What is required
Give the entries again, exactly as they stand.

(Records from a collection)
•••

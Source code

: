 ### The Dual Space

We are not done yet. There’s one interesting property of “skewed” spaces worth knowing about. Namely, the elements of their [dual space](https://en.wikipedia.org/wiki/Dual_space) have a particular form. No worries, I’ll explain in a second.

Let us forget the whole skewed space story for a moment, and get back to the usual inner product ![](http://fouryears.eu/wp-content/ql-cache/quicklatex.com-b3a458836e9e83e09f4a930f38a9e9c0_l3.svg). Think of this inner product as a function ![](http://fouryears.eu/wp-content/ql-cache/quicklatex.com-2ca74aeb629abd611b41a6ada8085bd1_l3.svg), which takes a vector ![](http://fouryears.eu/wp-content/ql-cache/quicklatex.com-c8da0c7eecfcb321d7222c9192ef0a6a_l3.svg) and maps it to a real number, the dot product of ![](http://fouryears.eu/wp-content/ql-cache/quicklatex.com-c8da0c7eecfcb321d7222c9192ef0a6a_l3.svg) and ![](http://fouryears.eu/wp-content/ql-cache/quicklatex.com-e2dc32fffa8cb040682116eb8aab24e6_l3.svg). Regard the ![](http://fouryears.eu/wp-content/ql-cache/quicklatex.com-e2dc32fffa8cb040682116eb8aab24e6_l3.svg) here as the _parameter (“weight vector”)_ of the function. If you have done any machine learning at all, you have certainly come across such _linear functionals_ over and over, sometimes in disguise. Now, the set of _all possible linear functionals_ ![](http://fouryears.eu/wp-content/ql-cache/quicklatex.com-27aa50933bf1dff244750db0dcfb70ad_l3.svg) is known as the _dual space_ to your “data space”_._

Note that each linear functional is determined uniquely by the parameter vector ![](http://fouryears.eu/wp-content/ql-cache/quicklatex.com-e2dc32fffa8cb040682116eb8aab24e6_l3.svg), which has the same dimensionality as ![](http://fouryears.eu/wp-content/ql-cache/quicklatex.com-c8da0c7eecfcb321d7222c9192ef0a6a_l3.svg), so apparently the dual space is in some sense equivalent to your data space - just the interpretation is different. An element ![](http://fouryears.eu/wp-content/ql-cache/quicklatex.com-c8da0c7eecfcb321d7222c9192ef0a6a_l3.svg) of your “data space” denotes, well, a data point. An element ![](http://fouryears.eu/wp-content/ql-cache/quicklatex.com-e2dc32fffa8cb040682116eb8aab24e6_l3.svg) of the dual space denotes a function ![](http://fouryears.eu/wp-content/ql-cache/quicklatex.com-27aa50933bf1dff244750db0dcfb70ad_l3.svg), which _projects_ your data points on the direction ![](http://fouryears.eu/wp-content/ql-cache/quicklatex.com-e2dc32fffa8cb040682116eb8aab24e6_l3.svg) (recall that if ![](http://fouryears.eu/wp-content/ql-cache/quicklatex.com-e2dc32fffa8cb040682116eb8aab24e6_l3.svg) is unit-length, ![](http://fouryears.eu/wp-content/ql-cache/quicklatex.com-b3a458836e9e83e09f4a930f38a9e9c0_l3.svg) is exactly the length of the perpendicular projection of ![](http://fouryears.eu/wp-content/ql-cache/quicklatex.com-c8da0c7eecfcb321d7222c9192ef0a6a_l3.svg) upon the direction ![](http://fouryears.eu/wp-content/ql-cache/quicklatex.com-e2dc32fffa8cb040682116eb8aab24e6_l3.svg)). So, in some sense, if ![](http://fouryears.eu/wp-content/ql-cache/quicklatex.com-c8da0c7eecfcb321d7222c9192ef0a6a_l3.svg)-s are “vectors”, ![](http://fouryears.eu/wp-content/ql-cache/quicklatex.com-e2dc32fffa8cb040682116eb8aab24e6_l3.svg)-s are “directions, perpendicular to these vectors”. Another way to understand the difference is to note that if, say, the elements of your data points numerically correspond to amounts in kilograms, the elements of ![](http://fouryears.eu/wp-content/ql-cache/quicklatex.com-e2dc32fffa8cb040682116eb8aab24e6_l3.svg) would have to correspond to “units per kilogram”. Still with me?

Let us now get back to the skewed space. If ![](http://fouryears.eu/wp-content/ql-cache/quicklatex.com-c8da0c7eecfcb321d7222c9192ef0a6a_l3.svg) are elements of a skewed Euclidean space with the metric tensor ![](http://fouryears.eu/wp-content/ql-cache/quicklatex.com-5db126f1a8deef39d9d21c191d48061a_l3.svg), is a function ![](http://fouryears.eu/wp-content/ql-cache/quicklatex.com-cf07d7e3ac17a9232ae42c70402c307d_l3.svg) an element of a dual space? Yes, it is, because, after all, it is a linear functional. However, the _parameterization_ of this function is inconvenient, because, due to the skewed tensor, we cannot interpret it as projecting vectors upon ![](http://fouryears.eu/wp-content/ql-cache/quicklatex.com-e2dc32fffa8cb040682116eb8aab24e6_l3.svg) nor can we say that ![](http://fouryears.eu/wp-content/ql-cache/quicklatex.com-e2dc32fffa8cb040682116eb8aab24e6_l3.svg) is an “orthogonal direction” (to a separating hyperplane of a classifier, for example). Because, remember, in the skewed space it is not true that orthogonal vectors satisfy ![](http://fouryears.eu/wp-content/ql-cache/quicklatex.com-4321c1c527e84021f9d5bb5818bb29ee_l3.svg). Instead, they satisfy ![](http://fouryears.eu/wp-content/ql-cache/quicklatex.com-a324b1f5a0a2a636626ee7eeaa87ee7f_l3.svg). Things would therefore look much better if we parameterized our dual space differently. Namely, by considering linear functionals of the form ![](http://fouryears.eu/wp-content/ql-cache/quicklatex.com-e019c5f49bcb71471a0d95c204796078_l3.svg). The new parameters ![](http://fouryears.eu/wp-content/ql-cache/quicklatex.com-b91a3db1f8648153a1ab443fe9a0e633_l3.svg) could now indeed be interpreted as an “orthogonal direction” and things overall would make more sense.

•••

Solution for this task
Source code

: ### The Dual Space

We are not done yet. There’s one interesting property of “skewed” spaces worth knowing about. Namely, the elements of their [dual space](https://en.wikipedia.org/wiki/Dual_space) have a particular form. No worries, I’ll explain in a second.

Let us forget the whole skewed space story for a moment, and get back to the usual inner product ![](http://fouryears.eu/wp-content/ql-cache/quicklatex.com-b3a458836e9e83e09f4a930f38a9e9c0_l3.svg). Think of this inner product as a function ![](http://fouryears.eu/wp-content/ql-cache/quicklatex.com-2ca74aeb629abd611b41a6ada8085bd1_l3.svg), which takes a vector ![](http://fouryears.eu/wp-content/ql-cache/quicklatex.com-c8da0c7eecfcb321d7222c9192ef0a6a_l3.svg) and maps it to a real number, the dot product of ![](http://fouryears.eu/wp-content/ql-cache/quicklatex.com-c8da0c7eecfcb321d7222c9192ef0a6a_l3.svg) and ![](http://fouryears.eu/wp-content/ql-cache/quicklatex.com-e2dc32fffa8cb040682116eb8aab24e6_l3.svg). Regard the ![](http://fouryears.eu/wp-content/ql-cache/quicklatex.com-e2dc32fffa8cb040682116eb8aab24e6_l3.svg) here as the _parameter (“weight vector”)_ of the function. If you have done any machine learning at all, you have certainly come across such _linear functionals_ over and over, sometimes in disguise. Now, the set of _all possible linear functionals_ ![](http://fouryears.eu/wp-content/ql-cache/quicklatex.com-27aa50933bf1dff244750db0dcfb70ad_l3.svg) is known as the _dual space_ to your “data space”_._

Note that each linear functional is determined uniquely by the parameter vector ![](http://fouryears.eu/wp-content/ql-cache/quicklatex.com-e2dc32fffa8cb040682116eb8aab24e6_l3.svg), which has the same dimensionality as ![](http://fouryears.eu/wp-content/ql-cache/quicklatex.com-c8da0c7eecfcb321d7222c9192ef0a6a_l3.svg), so apparently the dual space is in some sense equivalent to your data space - just the interpretation is different. An element ![](http://fouryears.eu/wp-content/ql-cache/quicklatex.com-c8da0c7eecfcb321d7222c9192ef0a6a_l3.svg) of your “data space” denotes, well, a data point. An element ![](http://fouryears.eu/wp-content/ql-cache/quicklatex.com-e2dc32fffa8cb040682116eb8aab24e6_l3.svg) of the dual space denotes a function ![](http://fouryears.eu/wp-content/ql-cache/quicklatex.com-27aa50933bf1dff244750db0dcfb70ad_l3.svg), which _projects_ your data points on the direction ![](http://fouryears.eu/wp-content/ql-cache/quicklatex.com-e2dc32fffa8cb040682116eb8aab24e6_l3.svg) (recall that if ![](http://fouryears.eu/wp-content/ql-cache/quicklatex.com-e2dc32fffa8cb040682116eb8aab24e6_l3.svg) is unit-length, ![](http://fouryears.eu/wp-content/ql-cache/quicklatex.com-b3a458836e9e83e09f4a930f38a9e9c0_l3.svg) is exactly the length of the perpendicular projection of ![](http://fouryears.eu/wp-content/ql-cache/quicklatex.com-c8da0c7eecfcb321d7222c9192ef0a6a_l3.svg) upon the direction ![](http://fouryears.eu/wp-content/ql-cache/quicklatex.com-e2dc32fffa8cb040682116eb8aab24e6_l3.svg)). So, in some sense, if ![](http://fouryears.eu/wp-content/ql-cache/quicklatex.com-c8da0c7eecfcb321d7222c9192ef0a6a_l3.svg)-s are “vectors”, ![](http://fouryears.eu/wp-content/ql-cache/quicklatex.com-e2dc32fffa8cb040682116eb8aab24e6_l3.svg)-s are “directions, perpendicular to these vectors”. Another way to understand the difference is to note that if, say, the elements of your data points numerically correspond to amounts in kilograms, the elements of ![](http://fouryears.eu/wp-content/ql-cache/quicklatex.com-e2dc32fffa8cb040682116eb8aab24e6_l3.svg) would have to correspond to “units per kilogram”. Still with me?

Let us now get back to the skewed space. If ![](http://fouryears.eu/wp-content/ql-cache/quicklatex.com-c8da0c7eecfcb321d7222c9192ef0a6a_l3.svg) are elements of a skewed Euclidean space with the metric tensor ![](http://fouryears.eu/wp-content/ql-cache/quicklatex.com-5db126f1a8deef39d9d21c191d48061a_l3.svg), is a function ![](http://fouryears.eu/wp-content/ql-cache/quicklatex.com-cf07d7e3ac17a9232ae42c70402c307d_l3.svg) an element of a dual space? Yes, it is, because, after all, it is a linear functional. However, the _parameterization_ of this function is inconvenient, because, due to the skewed tensor, we cannot interpret it as projecting vectors upon ![](http://fouryears.eu/wp-content/ql-cache/quicklatex.com-e2dc32fffa8cb040682116eb8aab24e6_l3.svg) nor can we say that ![](http://fouryears.eu/wp-content/ql-cache/quicklatex.com-e2dc32fffa8cb040682116eb8aab24e6_l3.svg) is an “orthogonal direction” (to a separating hyperplane of a classifier, for example). Because, remember, in the skewed space it is not true that orthogonal vectors satisfy ![](http://fouryears.eu/wp-content/ql-cache/quicklatex.com-4321c1c527e84021f9d5bb5818bb29ee_l3.svg). Instead, they satisfy ![](http://fouryears.eu/wp-content/ql-cache/quicklatex.com-a324b1f5a0a2a636626ee7eeaa87ee7f_l3.svg). Things would therefore look much better if we parameterized our dual space differently. Namely, by considering linear functionals of the form ![](http://fouryears.eu/wp-content/ql-cache/quicklatex.com-e019c5f49bcb71471a0d95c204796078_l3.svg). The new parameters ![](http://fouryears.eu/wp-content/ql-cache/quicklatex.com-b91a3db1f8648153a1ab443fe9a0e633_l3.svg) could now indeed be interpreted as an “orthogonal direction” and things overall would make more sense.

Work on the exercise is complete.